ASSIGNED TASK>
Nothing below is to be printed except the lines between the line holding "# To enroll" and the line holding "## YouTube Channel", inclusive, each exactly as it appears.

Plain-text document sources
----------------

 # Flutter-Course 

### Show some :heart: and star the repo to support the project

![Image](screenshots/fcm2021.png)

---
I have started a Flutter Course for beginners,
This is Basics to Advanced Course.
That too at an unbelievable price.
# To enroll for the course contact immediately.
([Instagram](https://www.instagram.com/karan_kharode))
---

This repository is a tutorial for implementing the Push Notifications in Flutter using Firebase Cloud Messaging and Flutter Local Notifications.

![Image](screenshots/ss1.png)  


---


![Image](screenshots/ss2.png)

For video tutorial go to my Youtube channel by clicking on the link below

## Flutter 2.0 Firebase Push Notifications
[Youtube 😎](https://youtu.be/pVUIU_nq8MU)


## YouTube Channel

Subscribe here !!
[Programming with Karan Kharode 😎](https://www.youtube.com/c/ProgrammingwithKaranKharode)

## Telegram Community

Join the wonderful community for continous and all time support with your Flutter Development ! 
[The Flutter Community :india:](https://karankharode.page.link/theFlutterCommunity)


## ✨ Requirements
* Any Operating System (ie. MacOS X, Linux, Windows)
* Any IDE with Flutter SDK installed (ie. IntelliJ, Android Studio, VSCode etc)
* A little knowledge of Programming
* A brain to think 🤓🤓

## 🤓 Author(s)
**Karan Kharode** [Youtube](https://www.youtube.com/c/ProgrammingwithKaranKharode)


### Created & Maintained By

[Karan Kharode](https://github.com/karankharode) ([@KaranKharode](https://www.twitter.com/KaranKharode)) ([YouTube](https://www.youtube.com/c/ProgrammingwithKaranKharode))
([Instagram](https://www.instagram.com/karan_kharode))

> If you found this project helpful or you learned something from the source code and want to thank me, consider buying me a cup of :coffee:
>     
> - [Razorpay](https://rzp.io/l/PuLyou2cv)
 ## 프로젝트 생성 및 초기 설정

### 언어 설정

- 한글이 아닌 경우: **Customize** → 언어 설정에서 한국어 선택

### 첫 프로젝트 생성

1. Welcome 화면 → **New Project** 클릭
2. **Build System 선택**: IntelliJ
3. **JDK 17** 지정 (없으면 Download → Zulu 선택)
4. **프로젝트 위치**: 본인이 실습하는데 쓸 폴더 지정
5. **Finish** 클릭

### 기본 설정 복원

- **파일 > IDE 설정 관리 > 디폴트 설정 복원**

----------------

TASK RESULT>
# To enroll for the course contact immediately.
([Instagram](https://www.instagram.com/karan_kharode))
---

This repository is a tutorial for implementing the Push Notifications in Flutter using Firebase Cloud Messaging and Flutter Local Notifications.

![Image](screenshots/ss1.png)  


---


![Image](screenshots/ss2.png)

For video tutorial go to my Youtube channel by clicking on the link below

## Flutter 2.0 Firebase Push Notifications
[Youtube 😎](https://youtu.be/pVUIU_nq8MU)


## YouTube Channel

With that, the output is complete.